In Sayers Foods Ltd. v. Gay Company Ltd. (Ont Div Ct, 2026) the Ontario Divisional Court dismissed a statutory JR, this brought against an adjudicator's order for "the Applicant to pay $685,574.91, plus interest .... pursuant to the prompt payment regime in the Construction Act" [under Part II.1 - Construction Dispute Interim Adjudication].
Here the court considered Construction Act 'holdbacks':(a) Notice Holdback
[49] Gay Co’s applications for payment did take account of Sayers’ obligation to maintain a “basic” holdback of 10% of the value of services and materials provided to the improvement. Sayers argues that, in addition to the “basic” 10% holdback, it was required to maintain a “notice” holdback in respect to the amount of any claims for lien registered against the project.
[50] Sayers is correct that “[a] requirement to pay an amount in accordance with this section [the prompt payment adjudication regime] is subject to any requirement to retain a holdback in accordance with Part IV [of the Act]” (Construction Act, s. 13.19). “Any” requirement to maintain a holdback includes the requirement to retain the “basic” holdback and “notice” holdback (Construction Act, ss. 22 and 24)).
[51] As noted above, the Adjudicator found that “notice” holdback obligations do not arise for an owner unless “written notice” of the lien is given to the owner by the claimant.

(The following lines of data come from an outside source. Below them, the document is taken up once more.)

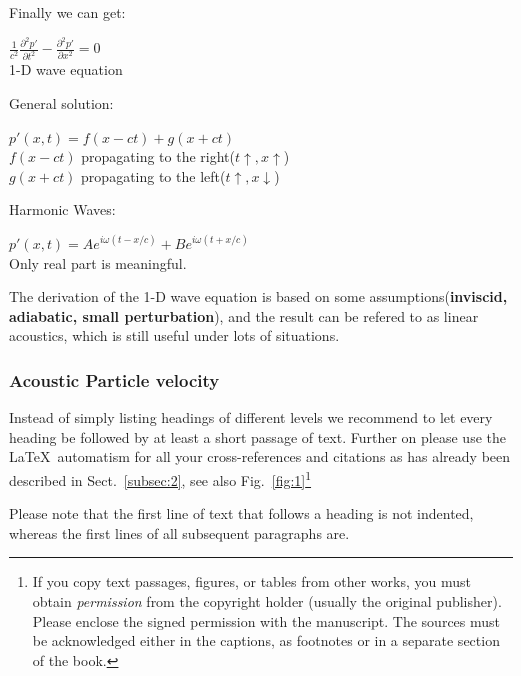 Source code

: \documentclass[graybox]{svmult}
\begin{document}
Finally we can get:
\begin{center}
    $ \frac{1}{c^2} \frac{\partial^2 p'}{\partial t^2} - \frac{\partial^2 p'}{\partial x^2} = 0 $ \\
    1-D wave equation
\end{center}


General solution:
\begin{center}
    $ p'(x,t) = f(x-ct) +g(x+ct) $ \\
    $ f(x-ct) $ propagating to the right($ t\uparrow, x\uparrow$) \\
    $ g(x+ct) $ propagating to the left($ t\uparrow, x\downarrow $)
\end{center}

Harmonic Waves:
\begin{center}
    $ p'(x,t) = Ae^{i\omega (t-x/c)} + Be^{i\omega (t+x/c)}$ \\
    Only real part is meaningful.
\end{center}


The derivation of the 1-D wave equation is based on some assumptions(\textbf{inviscid, adiabatic, small perturbation}), and the result can be refered to as linear acoustics, which is still useful under lots of situations.

\subsubsection{Acoustic Particle velocity}
Instead of simply listing headings of different levels we recommend to let every heading be followed by at least a short passage of text.  Further on please use the \LaTeX\ automatism for all your cross-references and citations as has already been described in Sect.~\ref{subsec:2}, see also Fig.~\ref{fig:1}\footnote{If you copy text passages, figures, or tables from other works, you must obtain \textit{permission} from the copyright holder (usually the original publisher). Please enclose the signed permission with the manuscript. The sources must be acknowledged either in the captions, as footnotes or in a separate section of the book.}

Please note that the first line of text that follows a heading is not indented, whereas the first lines of all subsequent paragraphs are.
\end{document}
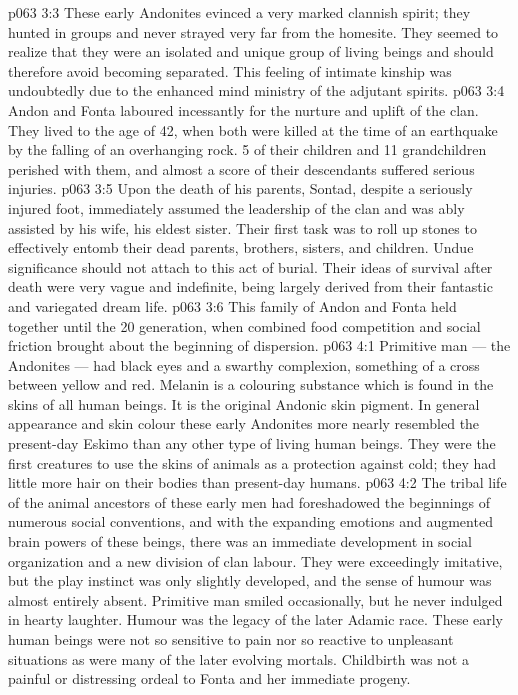 \vs p063 3:3 These early Andonites evinced a very marked clannish spirit; they hunted in groups and never strayed very far from the homesite. They seemed to realize that they were an isolated and unique group of living beings and should therefore avoid becoming separated. This feeling of intimate kinship was undoubtedly due to the enhanced mind ministry of the adjutant spirits.
\vs p063 3:4 \pc Andon and Fonta laboured incessantly for the nurture and uplift of the clan. They lived to the age of 42, when both were killed at the time of an earthquake by the falling of an overhanging rock. 5 of their children and 11 grandchildren perished with them, and almost a score of their descendants suffered serious injuries.
\vs p063 3:5 Upon the death of his parents, Sontad, despite a seriously injured foot, immediately assumed the leadership of the clan and was ably assisted by his wife, his eldest sister. Their first task was to roll up stones to effectively entomb their dead parents, brothers, sisters, and children. Undue significance should not attach to this act of burial. Their ideas of survival after death were very vague and indefinite, being largely derived from their fantastic and variegated dream life.
\vs p063 3:6 \pc This family of Andon and Fonta held together until the 20 generation, when combined food competition and social friction brought about the beginning of dispersion.
\vs p063 4:1 Primitive man --- the Andonites --- had black eyes and a swarthy complexion, something of a cross between yellow and red. Melanin is a colouring substance which is found in the skins of all human beings. It is the original Andonic skin pigment. In general appearance and skin colour these early Andonites more nearly resembled the present\hyp{}day Eskimo than any other type of living human beings. They were the first creatures to use the skins of animals as a protection against cold; they had little more hair on their bodies than present\hyp{}day humans.
\vs p063 4:2 The tribal life of the animal ancestors of these early men had foreshadowed the beginnings of numerous social conventions, and with the expanding emotions and augmented brain powers of these beings, there was an immediate development in social organization and a new division of clan labour. They were exceedingly imitative, but the play instinct was only slightly developed, and the sense of humour was almost entirely absent. Primitive man smiled occasionally, but he never indulged in hearty laughter. Humour was the legacy of the later Adamic race. These early human beings were not so sensitive to pain nor so reactive to unpleasant situations as were many of the later evolving mortals. Childbirth was not a painful or distressing ordeal to Fonta and her immediate progeny.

[52] Gay Co. argues that this finding is wrong in principle and unreasonable because it “[disregards] the legal constraints in the Act with respect to how additional holdback works when a party has “actual notice” of a registered construction lien” (Factum, para. 67). Gay Co. cites authority from the Superior Court and from this court in support of this position: Urbacon Building Groups Corp. v. Guelph (City), 2009 CanLII 72065 (SCJ); Basic Drywall Inc. v. 1539304 Ontario Inc., 2012 ONSC 6391 (Div. Ct.).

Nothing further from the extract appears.